Nº Convencional:JSTA000P25544
Nº do Documento:SA1202002060239/11
Data de Entrada:01/18/2019
Recorrente:SINDICATO NACIONAL DOS TRABALHADORES DA ADMINISTRAÇÃO LOCAL
Recorrido 1:MUNICÍPIO DE ÁGUEDA
Votação:UNANIMIDADE
Aditamento:
Texto Integral: Acordam em conferência na Secção de Contencioso Administrativo do Supremo Tribunal Administrativo:

I - RELATÓRIO

1. O “Sindicato dos Trabalhadores da Administração Local” (“STAL”) instaurou, no TAF de Aveiro, contra o “Município de Águeda”, ação administrativa especial, impugnando a deliberação tomada em 4/11/2010 pela Câmara Municipal de Águeda, através da qual esta revogou uma sua anterior deliberação (de 1/4/2010) pela qual alterara o posicionamento remuneratório de diversos seus trabalhadores, entre os quais os 9 aqui representados pelo Autor, com base em atribuição de pontos ao abrigo do art. 113º nº 7 da Lei nº 12-A/2008, de 27/2 (“Lei dos Vínculos, Carreiras e Remunerações - LVCR”), isto é, sem uma efetiva avaliação de desempenho (a que aqueles trabalhadores não foram sujeitos nos anos de 2004 a 2008).

E isto por ter chegado à conclusão de que o posicionamento remuneratório dos trabalhadores não avaliados nos termos do SIADAP não poderia ter sido alterado por opção gestionária (cfr. arts. 46º a 48º da LVCR), a qual pressuporia a precedência de uma efetiva avaliação de desempenho; assim, a atribuição de pontos nos termos do nº 7 do art. 113º da LVCR, não constituindo uma real avaliação de desempenho, relevaria somente para efeitos de alteração obrigatória do posicionamento remuneratório (art. 47º nº 6 da LVCR).

Esta alteração de entendimento estribou-se, confessadamente, no sentido interpretativo veiculado por despacho homologatório, de 15/6/2010, do Secretário de Estado da Administração Local, face às dúvidas interpretativas existentes por todo o país.

Em consequência daquela revogação, a Câmara Municipal de Águeda deliberou, também, que os trabalhadores repusessem, nos termos previstos no DL 155/92, de 28/7, os montantes remuneratórios que lhe haviam sido indevidamente abonados.

Alegou, ainda, o Sindicato que um dos 9 trabalhadores em causa, por si representados (A…………), apesar de ter sido objeto de efetivas avaliações entre 2004 e 2008 (com resultados não inferiores a “Bom” ou a “Desempenho Adequado”), foi também destinatária do acto revogatório impugnado, com a agravante de não ter sido ouvida em audiência prévia, em violação do art. 100º e segs. do CPA/91.

2. A Entidade Demandada contestou a ação, além do mais explicitando que a revogação impugnada se devera a alteração de entendimento sobre a interpretação dos preceitos legais aplicáveis, seguindo a que foi divulgada pelo aludido despacho interpretativo do Secretário de Estado da Administração Local.

Quanto ao invocado vício de preterição de audiência prévia, defendeu que a obrigatoriedade desta formalidade não ocorria no caso, pois não se estava perante um procedimento administrativo desencadeado a requerimento dos administrados (trabalhadores), nos termos dos arts. 74º e segs. do CPA/91.

3. O TAF de Aveiro, por Acórdão de 13/1/2014 (cfr. fls. 1301 e segs.

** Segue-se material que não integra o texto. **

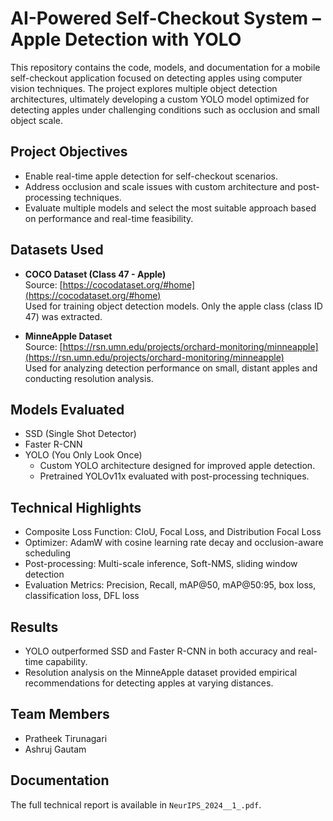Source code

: # AI-Powered Self-Checkout System – Apple Detection with YOLO

This repository contains the code, models, and documentation for a mobile self-checkout application focused on detecting apples using computer vision techniques. The project explores multiple object detection architectures, ultimately developing a custom YOLO model optimized for detecting apples under challenging conditions such as occlusion and small object scale.

## Project Objectives

- Enable real-time apple detection for self-checkout scenarios.
- Address occlusion and scale issues with custom architecture and post-processing techniques.
- Evaluate multiple models and select the most suitable approach based on performance and real-time feasibility.

## Datasets Used

- **COCO Dataset (Class 47 - Apple)**  
  Source: [https://cocodataset.org/#home](https://cocodataset.org/#home)  
  Used for training object detection models. Only the apple class (class ID 47) was extracted.

- **MinneApple Dataset**  
  Source: [https://rsn.umn.edu/projects/orchard-monitoring/minneapple](https://rsn.umn.edu/projects/orchard-monitoring/minneapple)  
  Used for analyzing detection performance on small, distant apples and conducting resolution analysis.

## Models Evaluated

- SSD (Single Shot Detector)
- Faster R-CNN
- YOLO (You Only Look Once)
  - Custom YOLO architecture designed for improved apple detection.
  - Pretrained YOLOv11x evaluated with post-processing techniques.

## Technical Highlights

- Composite Loss Function: CIoU, Focal Loss, and Distribution Focal Loss
- Optimizer: AdamW with cosine learning rate decay and occlusion-aware scheduling
- Post-processing: Multi-scale inference, Soft-NMS, sliding window detection
- Evaluation Metrics: Precision, Recall, mAP@50, mAP@50:95, box loss, classification loss, DFL loss

## Results

- YOLO outperformed SSD and Faster R-CNN in both accuracy and real-time capability.
- Resolution analysis on the MinneApple dataset provided empirical recommendations for detecting apples at varying distances.

## Team Members

- Pratheek Tirunagari
- Ashruj Gautam

## Documentation

The full technical report is available in `NeurIPS_2024__1_.pdf`.
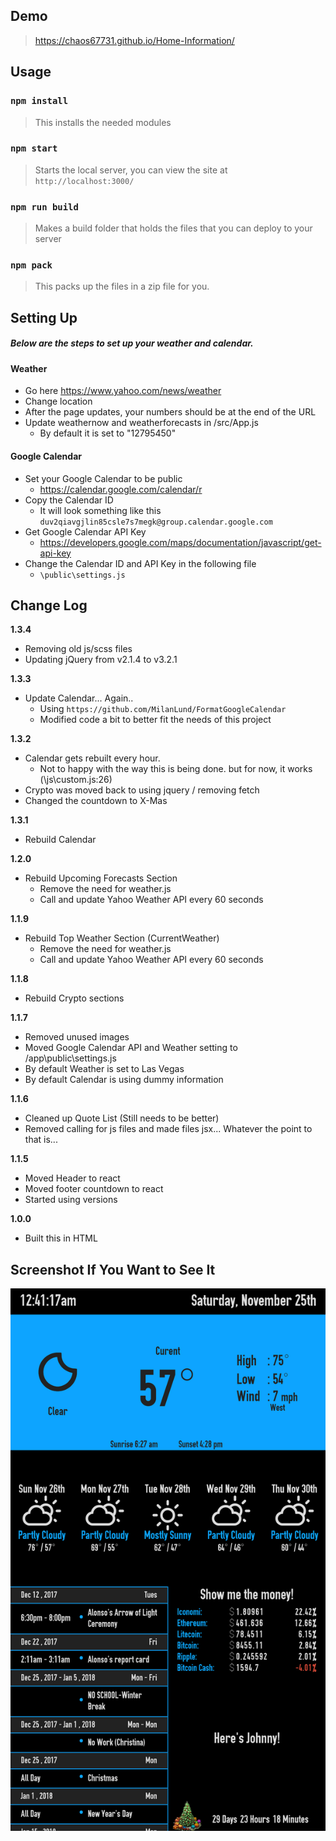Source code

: ## Demo
> https://chaos67731.github.io/Home-Information/

## Usage
### `npm install` 
>This installs the needed modules

### `npm start` 
> Starts the local server, you can view the site at `http://localhost:3000/`

### `npm run build`
> Makes a build folder that holds the files that you can deploy to your server

### `npm pack` 
> This packs up the files in a zip file for you. 

 
## Setting Up
##### Below are the steps to set up your weather and calendar.
#### Weather  
* Go here https://www.yahoo.com/news/weather 
* Change location  
* After the page updates, your numbers should be at the end of the URL
* Update weathernow and weatherforecasts in /src/App.js
  * By default it is set to "12795450"
 
#### Google Calendar 
* Set your Google Calendar to be public 
  * https://calendar.google.com/calendar/r
*  Copy the Calendar ID 
   *   It will look something like this `duv2qiavgjlin85csle7s7megk@group.calendar.google.com`
* Get Google Calendar API Key 
  * https://developers.google.com/maps/documentation/javascript/get-api-key
* Change the Calendar ID and API Key in the following file
  * `\public\settings.js`

 
 
 
 
## Change Log

 **1.3.4** 
* Removing old js/scss files
* Updating jQuery from v2.1.4 to v3.2.1

 **1.3.3** 
* Update Calendar... Again.. 
    * Using `https://github.com/MilanLund/FormatGoogleCalendar`
    * Modified code a bit to better fit the needs of this project

 **1.3.2** 
* Calendar gets rebuilt every hour.
    * Not to happy with the way this is being done. but for now, it works (\js\custom.js:26)
* Crypto was moved back to using jquery / removing fetch 
* Changed the countdown to X-Mas


 **1.3.1** 
* Rebuild Calendar

 **1.2.0** 
* Rebuild Upcoming Forecasts Section  
  * Remove the need for weather.js 
  * Call and update Yahoo Weather API every 60 seconds 


**1.1.9** 
* Rebuild Top Weather Section (CurrentWeather) 
  * Remove the need for weather.js 
  * Call and update Yahoo Weather API every 60 seconds 
 
 
**1.1.8** 
* Rebuild Crypto sections  
 
**1.1.7** 
* Removed unused images  
* Moved Google Calendar API and Weather setting to /app\public\settings.js 
 * By default Weather is set to Las Vegas 
 * By default Calendar is using dummy information  
 
**1.1.6** 
* Cleaned up Quote List (Still needs to be better) 
* Removed calling for js files and made files jsx... Whatever the point to that is... 
 
**1.1.5** 
* Moved Header to react  
* Moved footer countdown to react  
* Started using versions  
 
 
**1.0.0** 
* Built this in HTML  
 
 
 
## Screenshot If You Want to See It 
![Alt text](/public/assets/img/screenshot.png) 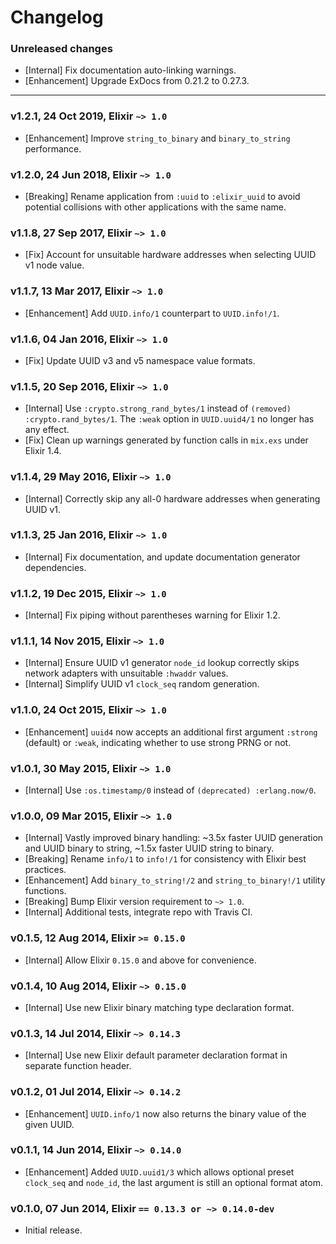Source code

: # Changelog

### Unreleased changes

- [Internal] Fix documentation auto-linking warnings.
- [Enhancement] Upgrade ExDocs from 0.21.2 to 0.27.3.

---

### v1.2.1, 24 Oct 2019, Elixir `~> 1.0`

- [Enhancement] Improve `string_to_binary` and `binary_to_string` performance.

### v1.2.0, 24 Jun 2018, Elixir `~> 1.0`

- [Breaking] Rename application from `:uuid` to `:elixir_uuid` to avoid potential collisions with other applications with the same name.

### v1.1.8, 27 Sep 2017, Elixir `~> 1.0`

- [Fix] Account for unsuitable hardware addresses when selecting UUID v1 node value.

### v1.1.7, 13 Mar 2017, Elixir `~> 1.0`

- [Enhancement] Add `UUID.info/1` counterpart to `UUID.info!/1`.

### v1.1.6, 04 Jan 2016, Elixir `~> 1.0`

- [Fix] Update UUID v3 and v5 namespace value formats.

### v1.1.5, 20 Sep 2016, Elixir `~> 1.0`

- [Internal] Use `:crypto.strong_rand_bytes/1` instead of `(removed) :crypto.rand_bytes/1`. The `:weak` option in `UUID.uuid4/1` no longer has any effect.
- [Fix] Clean up warnings generated by function calls in `mix.exs` under Elixir 1.4.

### v1.1.4, 29 May 2016, Elixir `~> 1.0`

- [Internal] Correctly skip any all-0 hardware addresses when generating UUID v1.

### v1.1.3, 25 Jan 2016, Elixir `~> 1.0`

- [Internal] Fix documentation, and update documentation generator dependencies.

### v1.1.2, 19 Dec 2015, Elixir `~> 1.0`

- [Internal] Fix piping without parentheses warning for Elixir 1.2.

### v1.1.1, 14 Nov 2015, Elixir `~> 1.0`

- [Internal] Ensure UUID v1 generator `node_id` lookup correctly skips network adapters with unsuitable `:hwaddr` values.
- [Internal] Simplify UUID v1 `clock_seq` random generation.

### v1.1.0, 24 Oct 2015, Elixir `~> 1.0`

- [Enhancement] `uuid4` now accepts an additional first argument `:strong` (default) or `:weak`, indicating whether to use strong PRNG or not.

### v1.0.1, 30 May 2015, Elixir `~> 1.0`

- [Internal] Use `:os.timestamp/0` instead of `(deprecated) :erlang.now/0`.

### v1.0.0, 09 Mar 2015, Elixir `~> 1.0`

- [Internal] Vastly improved binary handling: ~3.5x faster UUID generation and UUID binary to string, ~1.5x faster UUID string to binary.
- [Breaking] Rename `info/1` to `info!/1` for consistency with Elixir best practices.
- [Enhancement] Add `binary_to_string!/2` and `string_to_binary!/1` utility functions.
- [Breaking] Bump Elixir version requirement to `~> 1.0`.
- [Internal] Additional tests, integrate repo with Travis CI.

### v0.1.5, 12 Aug 2014, Elixir `>= 0.15.0`

- [Internal] Allow Elixir `0.15.0` and above for convenience.

### v0.1.4, 10 Aug 2014, Elixir `~> 0.15.0`

- [Internal] Use new Elixir binary matching type declaration format.

### v0.1.3, 14 Jul 2014, Elixir `~> 0.14.3`

- [Internal] Use new Elixir default parameter declaration format in separate function header.

### v0.1.2, 01 Jul 2014, Elixir `~> 0.14.2`

- [Enhancement] `UUID.info/1` now also returns the binary value of the given UUID.

### v0.1.1, 14 Jun 2014, Elixir `~> 0.14.0`

- [Enhancement] Added `UUID.uuid1/3` which allows optional preset `clock_seq` and `node_id`, the last argument is still an optional format atom.

### v0.1.0, 07 Jun 2014, Elixir `== 0.13.3 or ~> 0.14.0-dev`

- Initial release.
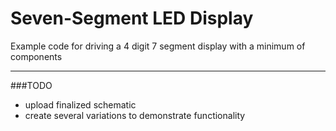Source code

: # Seven-Segment LED Display
Example code for driving a 4 digit 7 segment display with a minimum of components

---

###TODO

* upload finalized schematic
* create several variations to demonstrate functionality
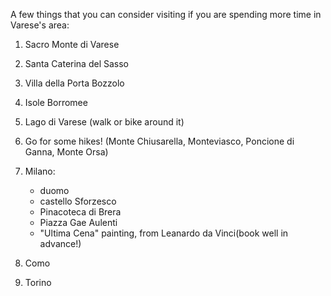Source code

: <link rel="stylesheet" type="text/css" href="style.css">

A few things that you can consider visiting if you are spending more time in Varese's area:

1. Sacro Monte di Varese
2. Santa Caterina del Sasso
3. Villa della Porta Bozzolo
4. Isole Borromee
5. Lago di Varese (walk or bike around it)
4. Go for some hikes! (Monte Chiusarella, Monteviasco, Poncione di Ganna, Monte Orsa)
4. Milano:
	- duomo
	- castello Sforzesco
	- Pinacoteca di Brera
	- Piazza Gae Aulenti
	- "Ultima Cena" painting, from Leanardo da Vinci(book well in advance!)
	
5. Como
7. Torino
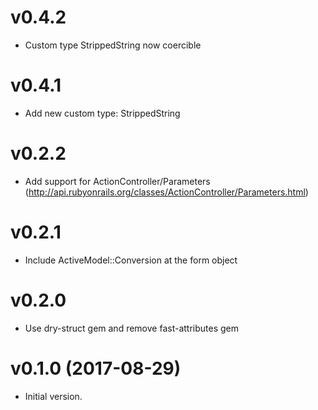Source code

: # v0.4.2

- Custom type StrippedString now coercible

# v0.4.1

- Add new custom type: StrippedString

# v0.2.2

- Add support for ActionController/Parameters (http://api.rubyonrails.org/classes/ActionController/Parameters.html)

# v0.2.1

- Include ActiveModel::Conversion at the form object

# v0.2.0

- Use dry-struct gem and remove fast-attributes gem

# v0.1.0 (2017-08-29)

- Initial version.
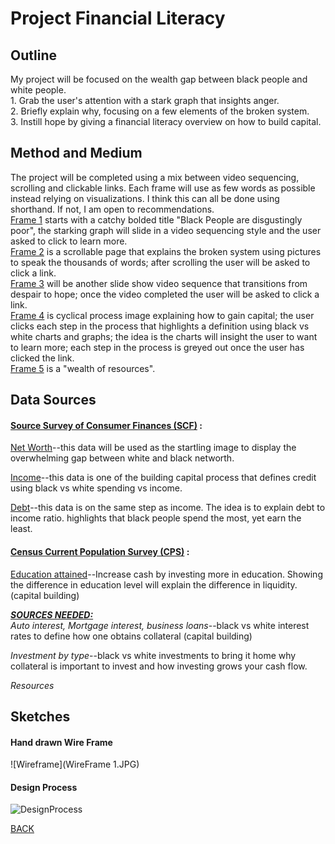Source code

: 

# Project Financial Literacy

## Outline
My project will be focused on the wealth gap between black people and white people. <br>
        1.     Grab the user's attention with a stark graph that insights anger.<br>
        2.     Briefly explain why, focusing on a few elements of the broken system.<br>
        3.     Instill hope by giving a financial literacy overview on how to build capital.



## Method and Medium
The project will be completed using a mix between video sequencing, scrolling and clickable links. Each frame will use as few words as possible instead relying on visualizations. I think this can all be done using shorthand. If not, I am open to recommendations. <br> 
    <ins>Frame 1</ins> starts with a catchy bolded title "Black People are disgustingly poor", the starking graph will slide in a video sequencing style and the user asked to click to learn more. <br> 
    <ins>Frame 2</ins> is a scrollable page that explains the broken system using pictures to speak the thousands of words; after scrolling the user will be asked to click a link. <br> 
    <ins>Frame 3</ins> will be another slide show video sequence that transitions from despair to hope; once the video completed the user will be asked to click a link. <br>   <ins>Frame 4</ins> is cyclical process image explaining how to gain capital; the user clicks each step in the process that highlights a definition using black vs white charts and graphs; the idea is the charts will insight the user to want to learn more; each step in the process is greyed out once the user has clicked the link. <br>
<ins>Frame 5</ins> is a "wealth of resources". 



## Data Sources
#### [Source Survey of Consumer Finances (SCF)](https://www.federalreserve.gov/econres/scf/dataviz/scf/chart/#range:1989,2019;series:Before_Tax_Income;demographic:all;population:all;units:median) :
  <ins>Net Worth</ins>--this data will be used as the startling image to display the overwhelming gap between white and black networth. 
  
  <ins>Income</ins>--this data is one of the building capital process that defines credit using black vs white spending vs income. 
  
  <ins>Debt</ins>--this data is on the same step as income. The idea is to explain debt to income ratio. highlights that black people spend the most, yet earn the least. 
  

#### [Census Current Population Survey (CPS)](https://www.census.gov/data/datasets/time-series/demo/cps/cps-asec.2019.html) : 
  <ins>Education attained</ins>--Increase cash by investing more in education. Showing the difference in education level will explain  the difference in liquidity. (capital building)
  

<ins>***SOURCES NEEDED:***</ins><br>
  *Auto interest, Mortgage interest, business loans*--black vs white interest rates to define how one obtains collateral (capital building) <br>
  
  *Investment by type*--black vs white investments to bring it home why collateral is important to invest and how investing grows your cash flow. <br>
  
  *Resources*



## Sketches

#### Hand drawn Wire Frame

![Wireframe](WireFrame 1.JPG)


#### Design Process

![DesignProcess](Drafts.JPG)



[BACK](/README.md)




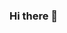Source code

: ### Hi there 👋

<!--
- 🌱 Hey! My name is Eva and I'm a new software developer!
- 😄 Pronouns: she/her
- ⚡ UTD Class of 2023
-->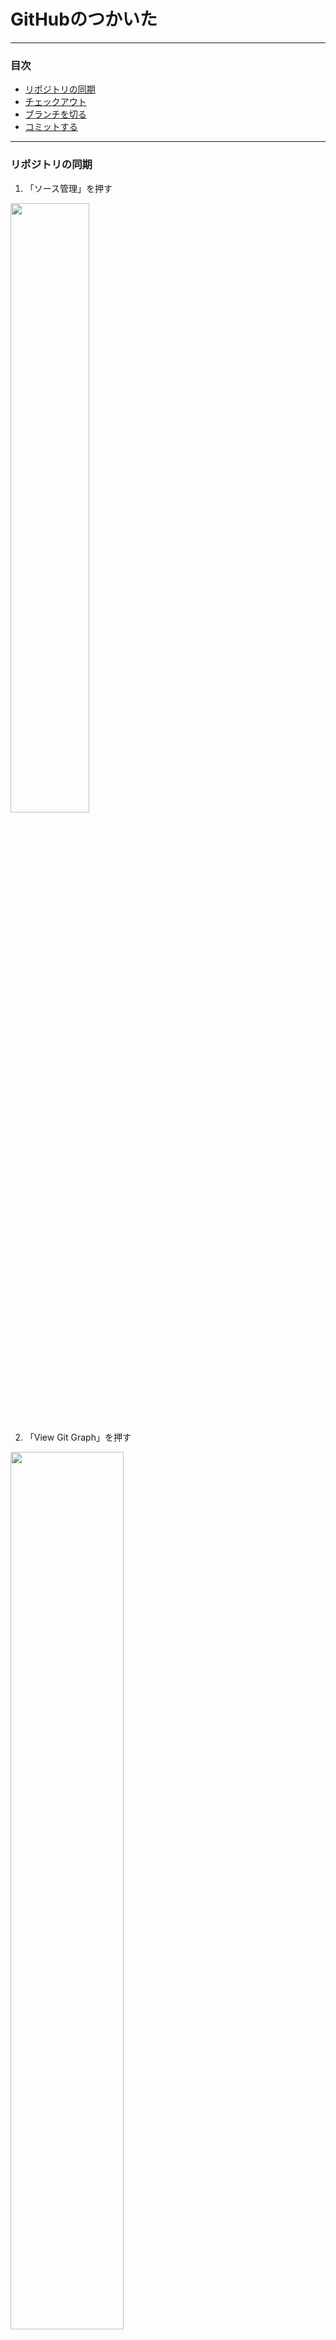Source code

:# GitHubのつかいた

---
### 目次
- [リポジトリの同期](#リポジトリの同期)
- [チェックアウト](#チェックアウトのやりかた)
- [ブランチを切る](#ブランチの切り方)
- [コミットする](#コミットのやり方)
---

### リポジトリの同期
1. 「ソース管理」を押す

<img src="./images/fetch-1.png" width="50%">

2. 「View Git Graph」を押す

<img src="./images/fetch-2.png" width="60%">

3. 「Fetch from Remote(s)」を押す

<img src="./images/fetch-3.png" width="60%">

---

### チェックアウトのやりかた
チェックアウトとは：自分の手元の環境を見たいバージョンのものに変更することができる
1. 自分がみたいバージョンの欄で右クリック

<img src="./images/checkout-1.png" width="60%">

2. もしこの確認が出たら"Yes, checkout"

<img src="./images/checkout-2.png" width="60%">

---

### ブランチの切り方

ブランチとは：みんなが同じ場所に上書き保存すると，同じ場所を書き換えてしまう可能性があったりする．そのため自分用の作業場所を作ってコードを変更し，プルリクエスト(PR)という操作をして最後に合わせる(マージする)

<img src="./images/branch-0.png">

git graphでbranchを視覚的に見ることができる．上にいくほど時間が新しくなりそれぞれの色が1つのbranchを表す

1. 自分が切りたい元のブランチにチェックアウトする

今回の場合はmainブランチにチェックアウト．git graphにあるタグみたいな部分を右クリックして出てくるcheckout branchを押す

<img src="./images/branch-1.png">

2. ブランチを作る

上画像の丸と丸の間あたりを右クリックすると出てくるCreate Branchをクリック

<img src="./images/branch-2.png">

3. 

---

### コミットのやり方
コミットとは：自分が加えた変更をgitに保存　バージョンが変わる(checkoutできるようになる)

1. 変更したいファイルを，+ボタンを押してステージする

<img src="./images/commit-1.png" width="60%">

> もし変更を加えたファイル全部をコミットしたいなら，「変更」の+ボタンを押すと変更が加えられたすべてのファイルがステージされる
>
> <img src="./images/commit-2.png" width="60%">

2. コミットメッセージを書き，コミット
自分がどんな変更を加えたか(未来の自分と)みんなに教える．見て大体何をコミットしたか分かる名前がいい

<img src="./images/commit-3.png" width="60%">

3. 変更を同期する
ここまでの操作は自分のPC内だけでの操作だったので，これをgithubに送る

<img src="./images/commit-4.png" width="60%">
<img src="./images/commit-5.png" width="60%">

↑OKで良い

---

SITAF), confirmativo, em reclamação para a conferência, de sentença de 30/5/2012 (cfr. fls. 673 e segs. SITAF), julgou a ação improcedente – exceto quanto a um dos trabalhadores representados pelo Autor (a já atrás referida A…………), relativamente à qual anulou o ato impugnado por vício formal de preterição de audiência prévia.

4. O Sindicato Autor, inconformado com este Acórdão, interpôs recurso de apelação para o TCAN (cfr. fls. 1355 e segs. SITAF). E o Réu “Município de Águeda”, inconformado, por sua vez, com a anulação do ato relativamente à trabalhadora A………….., pelo aludido vício formal, interpôs recurso subordinado (cfr. fls. 1401 e segs. SITAF).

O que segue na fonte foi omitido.